What you should do = The answer is a single number: the count of lines in the records below that contain the word "Deploy".

Stored data =
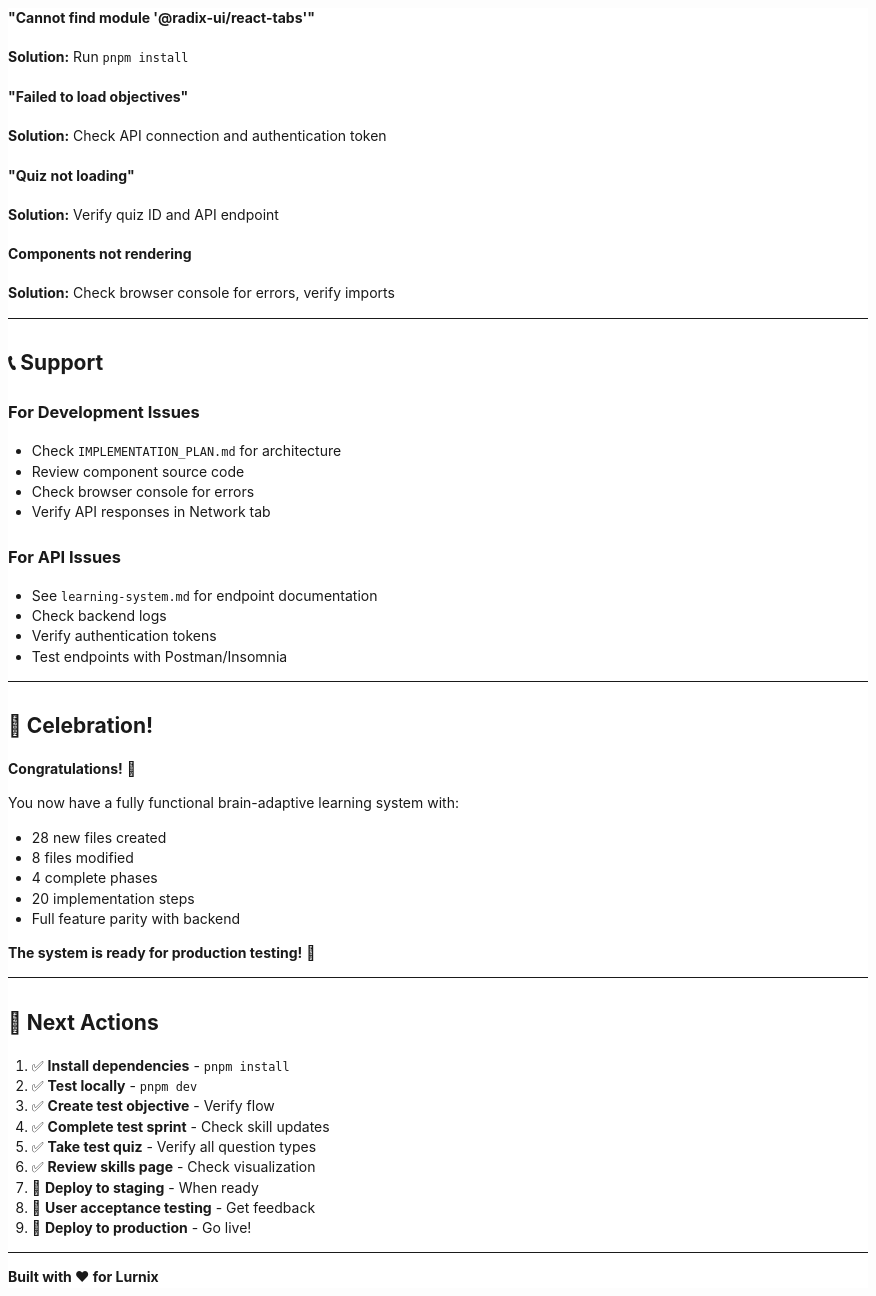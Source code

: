 #### "Cannot find module '@radix-ui/react-tabs'"
**Solution:** Run `pnpm install`

#### "Failed to load objectives"
**Solution:** Check API connection and authentication token

#### "Quiz not loading"
**Solution:** Verify quiz ID and API endpoint

#### Components not rendering
**Solution:** Check browser console for errors, verify imports

---

## 📞 Support

### **For Development Issues**
- Check `IMPLEMENTATION_PLAN.md` for architecture
- Review component source code
- Check browser console for errors
- Verify API responses in Network tab

### **For API Issues**
- See `learning-system.md` for endpoint documentation
- Check backend logs
- Verify authentication tokens
- Test endpoints with Postman/Insomnia

---

## 🎊 Celebration!

**Congratulations!** 🎉

You now have a fully functional brain-adaptive learning system with:
- 28 new files created
- 8 files modified
- 4 complete phases
- 20 implementation steps
- Full feature parity with backend

**The system is ready for production testing!** 🚀

---

## 📝 Next Actions

1. ✅ **Install dependencies** - `pnpm install`
2. ✅ **Test locally** - `pnpm dev`
3. ✅ **Create test objective** - Verify flow
4. ✅ **Complete test sprint** - Check skill updates
5. ✅ **Take test quiz** - Verify all question types
6. ✅ **Review skills page** - Check visualization
7. 🔄 **Deploy to staging** - When ready
8. 🔄 **User acceptance testing** - Get feedback
9. 🔄 **Deploy to production** - Go live!

---

**Built with ❤️ for Lurnix**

Exercise solution = 2